[[ The data, beginning ]]

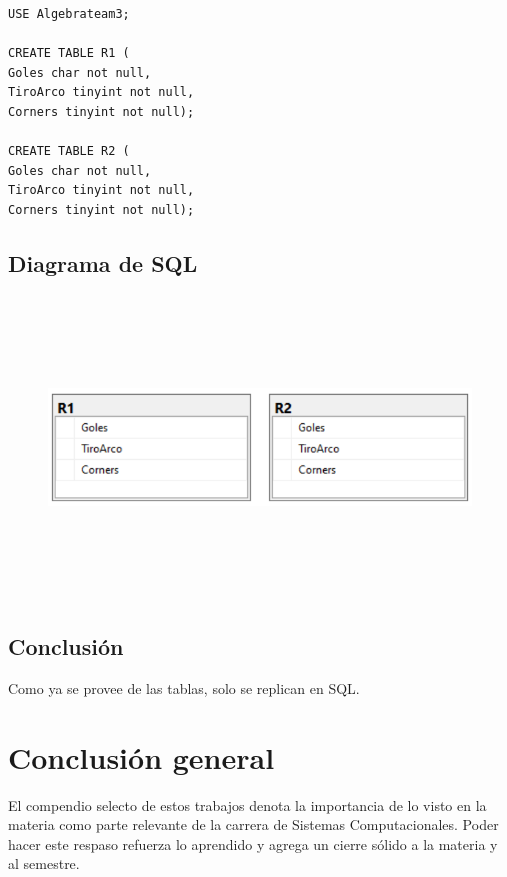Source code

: \documentclass[a4paper, 12pt]{article}
\begin{document}
\begin{justify}
\begin{verbatim}
USE Algebrateam3;
    
CREATE TABLE R1 (
Goles char not null,
TiroArco tinyint not null,
Corners tinyint not null);

CREATE TABLE R2 (
Goles char not null,
TiroArco tinyint not null,
Corners tinyint not null); 
\end{verbatim}   
        \subsection{Diagrama de SQL}
        \begin{figure}[H]
            \centering
            \includegraphics[width=12cm,height=8cm]{sql_u5t3_3.PNG}
        \end{figure}
        \subsection{Conclusión}
        \justify
        Como ya se provee de las tablas, solo se replican en SQL.
        \section*{Conclusión general}
        \justify
        El compendio selecto de estos trabajos denota la importancia de lo visto en la materia como parte relevante de la carrera de Sistemas Computacionales.
        Poder hacer este respaso refuerza lo aprendido y agrega un cierre sólido a la materia y al semestre.

    \end{justify}
\end{document}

[[ The data, end ]]

▶ **Problem requirements**: An exact copy of the entries above is required; pictures are not part of it.

▶ **Exercise answer**:
Source code

: \documentclass[a4paper, 12pt]{article}
\begin{document}
\begin{justify}
\begin{verbatim}
USE Algebrateam3;
    
CREATE TABLE R1 (
Goles char not null,
TiroArco tinyint not null,
Corners tinyint not null);

CREATE TABLE R2 (
Goles char not null,
TiroArco tinyint not null,
Corners tinyint not null); 
\end{verbatim}   
        \subsection{Diagrama de SQL}
        \begin{figure}[H]
            \centering
            \includegraphics[width=12cm,height=8cm]{sql_u5t3_3.PNG}
        \end{figure}
        \subsection{Conclusión}
        \justify
        Como ya se provee de las tablas, solo se replican en SQL.
        \section*{Conclusión general}
        \justify
        El compendio selecto de estos trabajos denota la importancia de lo visto en la materia como parte relevante de la carrera de Sistemas Computacionales.
        Poder hacer este respaso refuerza lo aprendido y agrega un cierre sólido a la materia y al semestre.

    \end{justify}
\end{document}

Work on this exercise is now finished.